• **WHAT YOU SHOULD DO**
Your answer should repeat every line of the records below in which the word "footnote" appears.

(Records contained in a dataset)
#####
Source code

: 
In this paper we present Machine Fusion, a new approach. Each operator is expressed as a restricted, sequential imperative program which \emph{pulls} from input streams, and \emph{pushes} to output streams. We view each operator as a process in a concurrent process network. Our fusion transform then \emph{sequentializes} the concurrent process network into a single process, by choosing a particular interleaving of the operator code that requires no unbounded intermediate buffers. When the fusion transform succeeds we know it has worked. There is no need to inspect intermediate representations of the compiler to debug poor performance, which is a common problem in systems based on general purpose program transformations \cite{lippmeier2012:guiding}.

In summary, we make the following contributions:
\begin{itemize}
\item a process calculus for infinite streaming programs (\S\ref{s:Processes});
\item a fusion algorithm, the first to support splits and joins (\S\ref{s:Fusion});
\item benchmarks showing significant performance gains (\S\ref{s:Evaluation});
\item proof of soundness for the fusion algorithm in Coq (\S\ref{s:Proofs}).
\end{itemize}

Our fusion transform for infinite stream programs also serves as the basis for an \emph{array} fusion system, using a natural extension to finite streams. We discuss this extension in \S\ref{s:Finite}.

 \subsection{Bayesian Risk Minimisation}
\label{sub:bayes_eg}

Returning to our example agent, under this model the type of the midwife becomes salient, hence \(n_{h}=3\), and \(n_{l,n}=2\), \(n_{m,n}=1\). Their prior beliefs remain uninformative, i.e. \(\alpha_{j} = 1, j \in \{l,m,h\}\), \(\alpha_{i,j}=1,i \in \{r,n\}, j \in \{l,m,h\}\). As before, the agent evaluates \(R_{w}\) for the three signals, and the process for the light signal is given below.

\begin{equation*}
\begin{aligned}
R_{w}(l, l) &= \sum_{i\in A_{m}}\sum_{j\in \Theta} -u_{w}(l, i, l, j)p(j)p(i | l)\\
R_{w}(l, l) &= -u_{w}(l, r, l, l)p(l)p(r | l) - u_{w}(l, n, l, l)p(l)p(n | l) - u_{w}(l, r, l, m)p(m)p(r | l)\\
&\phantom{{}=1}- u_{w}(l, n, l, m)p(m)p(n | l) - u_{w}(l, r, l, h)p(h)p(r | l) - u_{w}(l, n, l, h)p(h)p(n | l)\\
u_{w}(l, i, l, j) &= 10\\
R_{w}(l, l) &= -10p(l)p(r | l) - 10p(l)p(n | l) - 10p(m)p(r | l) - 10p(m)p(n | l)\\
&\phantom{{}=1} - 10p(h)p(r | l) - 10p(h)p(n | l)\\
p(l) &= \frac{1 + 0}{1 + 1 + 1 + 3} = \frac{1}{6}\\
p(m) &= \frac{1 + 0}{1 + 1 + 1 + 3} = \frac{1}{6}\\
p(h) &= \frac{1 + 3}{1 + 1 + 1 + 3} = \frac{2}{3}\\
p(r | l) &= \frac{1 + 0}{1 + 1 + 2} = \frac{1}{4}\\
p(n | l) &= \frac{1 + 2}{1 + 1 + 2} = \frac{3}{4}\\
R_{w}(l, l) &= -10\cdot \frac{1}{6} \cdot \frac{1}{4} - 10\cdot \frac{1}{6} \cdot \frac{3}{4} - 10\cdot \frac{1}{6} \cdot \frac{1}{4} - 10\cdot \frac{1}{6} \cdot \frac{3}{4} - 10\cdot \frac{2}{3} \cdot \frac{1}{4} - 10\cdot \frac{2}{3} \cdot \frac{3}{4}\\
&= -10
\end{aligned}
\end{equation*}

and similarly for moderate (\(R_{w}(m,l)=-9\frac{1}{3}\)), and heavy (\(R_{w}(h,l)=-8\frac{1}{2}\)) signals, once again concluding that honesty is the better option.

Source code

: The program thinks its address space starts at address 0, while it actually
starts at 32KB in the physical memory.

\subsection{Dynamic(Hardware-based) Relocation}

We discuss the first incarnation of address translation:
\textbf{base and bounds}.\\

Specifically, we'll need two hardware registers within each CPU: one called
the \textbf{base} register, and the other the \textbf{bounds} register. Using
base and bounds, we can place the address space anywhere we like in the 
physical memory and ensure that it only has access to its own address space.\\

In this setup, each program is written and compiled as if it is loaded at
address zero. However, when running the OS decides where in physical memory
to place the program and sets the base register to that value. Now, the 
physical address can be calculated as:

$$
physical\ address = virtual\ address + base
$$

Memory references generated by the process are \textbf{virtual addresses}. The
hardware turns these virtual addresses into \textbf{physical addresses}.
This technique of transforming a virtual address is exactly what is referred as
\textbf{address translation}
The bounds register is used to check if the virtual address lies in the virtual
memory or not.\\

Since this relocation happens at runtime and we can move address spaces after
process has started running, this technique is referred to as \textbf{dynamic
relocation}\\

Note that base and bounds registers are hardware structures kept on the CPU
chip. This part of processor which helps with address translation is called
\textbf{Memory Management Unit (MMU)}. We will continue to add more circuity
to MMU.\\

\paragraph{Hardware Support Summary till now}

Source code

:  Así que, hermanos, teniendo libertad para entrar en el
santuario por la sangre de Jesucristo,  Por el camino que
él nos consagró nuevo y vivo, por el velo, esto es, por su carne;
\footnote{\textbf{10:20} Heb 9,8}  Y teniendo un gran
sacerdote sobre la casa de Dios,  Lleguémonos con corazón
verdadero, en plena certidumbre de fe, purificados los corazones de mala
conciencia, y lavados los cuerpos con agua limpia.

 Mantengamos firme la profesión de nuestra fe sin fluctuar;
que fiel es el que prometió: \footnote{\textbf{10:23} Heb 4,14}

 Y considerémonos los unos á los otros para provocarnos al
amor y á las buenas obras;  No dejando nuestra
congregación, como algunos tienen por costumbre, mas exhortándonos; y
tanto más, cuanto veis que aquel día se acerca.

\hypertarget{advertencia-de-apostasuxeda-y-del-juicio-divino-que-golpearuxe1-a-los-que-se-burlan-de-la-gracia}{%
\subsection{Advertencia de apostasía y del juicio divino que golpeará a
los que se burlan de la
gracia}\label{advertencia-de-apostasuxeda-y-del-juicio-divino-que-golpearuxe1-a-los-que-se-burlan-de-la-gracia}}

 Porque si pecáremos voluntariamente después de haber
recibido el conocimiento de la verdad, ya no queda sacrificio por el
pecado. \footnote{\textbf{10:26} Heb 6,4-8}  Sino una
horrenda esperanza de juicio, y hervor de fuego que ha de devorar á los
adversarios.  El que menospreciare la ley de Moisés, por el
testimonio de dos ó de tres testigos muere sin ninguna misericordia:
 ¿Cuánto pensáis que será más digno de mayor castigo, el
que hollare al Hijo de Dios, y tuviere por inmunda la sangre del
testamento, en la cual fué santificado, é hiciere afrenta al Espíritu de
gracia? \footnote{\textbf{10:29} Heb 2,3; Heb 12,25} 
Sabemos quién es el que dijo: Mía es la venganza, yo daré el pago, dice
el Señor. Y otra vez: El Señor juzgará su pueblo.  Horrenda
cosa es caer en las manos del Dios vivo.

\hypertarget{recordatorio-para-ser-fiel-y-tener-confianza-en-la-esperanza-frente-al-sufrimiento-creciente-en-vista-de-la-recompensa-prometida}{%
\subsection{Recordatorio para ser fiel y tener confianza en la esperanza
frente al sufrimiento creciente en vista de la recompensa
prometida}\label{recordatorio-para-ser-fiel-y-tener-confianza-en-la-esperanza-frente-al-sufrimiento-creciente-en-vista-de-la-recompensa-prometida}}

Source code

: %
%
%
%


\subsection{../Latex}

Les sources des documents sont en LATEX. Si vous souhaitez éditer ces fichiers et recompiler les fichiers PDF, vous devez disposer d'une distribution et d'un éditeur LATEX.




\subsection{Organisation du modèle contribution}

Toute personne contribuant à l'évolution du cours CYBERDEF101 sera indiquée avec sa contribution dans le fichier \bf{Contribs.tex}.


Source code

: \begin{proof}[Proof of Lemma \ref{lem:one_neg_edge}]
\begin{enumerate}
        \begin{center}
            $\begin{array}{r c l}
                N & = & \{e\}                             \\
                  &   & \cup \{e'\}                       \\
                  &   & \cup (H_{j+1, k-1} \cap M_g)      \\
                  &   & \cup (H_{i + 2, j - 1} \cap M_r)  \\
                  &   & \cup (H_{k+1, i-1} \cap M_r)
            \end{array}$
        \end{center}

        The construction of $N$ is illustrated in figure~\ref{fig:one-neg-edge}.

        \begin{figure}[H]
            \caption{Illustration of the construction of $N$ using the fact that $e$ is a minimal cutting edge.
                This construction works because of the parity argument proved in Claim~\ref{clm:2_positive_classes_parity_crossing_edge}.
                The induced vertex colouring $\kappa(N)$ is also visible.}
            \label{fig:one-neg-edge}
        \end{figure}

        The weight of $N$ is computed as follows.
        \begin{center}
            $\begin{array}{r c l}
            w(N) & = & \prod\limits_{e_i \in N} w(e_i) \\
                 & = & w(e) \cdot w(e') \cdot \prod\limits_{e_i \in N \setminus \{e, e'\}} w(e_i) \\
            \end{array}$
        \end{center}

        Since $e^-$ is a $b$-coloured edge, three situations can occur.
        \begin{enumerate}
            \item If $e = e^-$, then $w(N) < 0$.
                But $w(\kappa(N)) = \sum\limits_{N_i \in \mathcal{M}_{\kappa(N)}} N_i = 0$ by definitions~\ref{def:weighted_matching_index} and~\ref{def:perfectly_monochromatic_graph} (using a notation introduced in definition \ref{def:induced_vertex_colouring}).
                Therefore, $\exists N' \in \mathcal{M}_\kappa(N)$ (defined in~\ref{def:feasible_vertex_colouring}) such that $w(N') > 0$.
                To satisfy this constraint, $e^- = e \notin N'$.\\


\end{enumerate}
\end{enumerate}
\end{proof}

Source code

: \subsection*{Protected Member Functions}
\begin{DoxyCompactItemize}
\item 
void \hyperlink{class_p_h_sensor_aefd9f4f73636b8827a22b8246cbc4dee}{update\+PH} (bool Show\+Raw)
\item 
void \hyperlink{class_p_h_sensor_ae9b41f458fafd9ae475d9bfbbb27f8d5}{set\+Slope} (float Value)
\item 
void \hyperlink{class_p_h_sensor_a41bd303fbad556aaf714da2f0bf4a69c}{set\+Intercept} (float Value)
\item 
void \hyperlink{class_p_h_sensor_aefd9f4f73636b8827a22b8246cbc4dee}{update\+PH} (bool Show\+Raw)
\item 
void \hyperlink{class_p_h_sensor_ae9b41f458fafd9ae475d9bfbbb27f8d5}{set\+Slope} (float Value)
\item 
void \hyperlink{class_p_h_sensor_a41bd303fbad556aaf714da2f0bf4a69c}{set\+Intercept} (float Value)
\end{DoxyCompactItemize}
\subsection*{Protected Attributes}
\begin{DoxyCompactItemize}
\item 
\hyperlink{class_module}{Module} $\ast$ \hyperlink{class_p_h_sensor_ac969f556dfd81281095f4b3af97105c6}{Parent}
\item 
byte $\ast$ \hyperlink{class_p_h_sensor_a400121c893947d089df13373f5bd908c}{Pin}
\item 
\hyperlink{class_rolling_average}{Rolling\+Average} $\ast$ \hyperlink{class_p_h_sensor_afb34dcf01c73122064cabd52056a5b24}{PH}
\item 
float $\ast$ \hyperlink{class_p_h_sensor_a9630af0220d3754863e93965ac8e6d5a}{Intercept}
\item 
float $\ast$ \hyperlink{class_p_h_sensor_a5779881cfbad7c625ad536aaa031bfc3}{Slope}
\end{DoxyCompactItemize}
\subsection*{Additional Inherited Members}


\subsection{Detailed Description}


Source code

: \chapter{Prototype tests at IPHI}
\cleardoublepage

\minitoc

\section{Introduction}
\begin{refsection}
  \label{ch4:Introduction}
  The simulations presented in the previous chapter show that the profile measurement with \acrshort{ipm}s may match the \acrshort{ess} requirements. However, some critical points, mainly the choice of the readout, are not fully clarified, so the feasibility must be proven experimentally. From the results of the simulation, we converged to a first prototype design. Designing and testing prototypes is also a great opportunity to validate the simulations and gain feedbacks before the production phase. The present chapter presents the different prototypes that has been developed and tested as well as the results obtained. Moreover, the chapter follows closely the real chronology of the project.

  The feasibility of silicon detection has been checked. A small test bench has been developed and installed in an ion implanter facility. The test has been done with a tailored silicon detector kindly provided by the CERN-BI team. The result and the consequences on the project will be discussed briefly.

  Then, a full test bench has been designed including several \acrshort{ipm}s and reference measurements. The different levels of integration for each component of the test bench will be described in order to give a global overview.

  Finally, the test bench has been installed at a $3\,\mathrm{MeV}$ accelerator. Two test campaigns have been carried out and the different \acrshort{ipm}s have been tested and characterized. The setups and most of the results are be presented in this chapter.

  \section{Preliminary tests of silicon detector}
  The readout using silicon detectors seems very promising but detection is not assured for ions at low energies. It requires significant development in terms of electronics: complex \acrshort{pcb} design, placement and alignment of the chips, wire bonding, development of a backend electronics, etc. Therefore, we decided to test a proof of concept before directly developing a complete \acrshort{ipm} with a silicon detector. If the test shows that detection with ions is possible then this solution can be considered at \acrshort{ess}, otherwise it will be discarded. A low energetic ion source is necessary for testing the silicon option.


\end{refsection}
#####
• **COMPLETED TASK**
\footnote{\textbf{10:20} Heb 9,8}  Y teniendo un gran
que fiel es el que prometió: \footnote{\textbf{10:23} Heb 4,14}
pecado. \footnote{\textbf{10:26} Heb 6,4-8}  Sino una
gracia? \footnote{\textbf{10:29} Heb 2,3; Heb 12,25} 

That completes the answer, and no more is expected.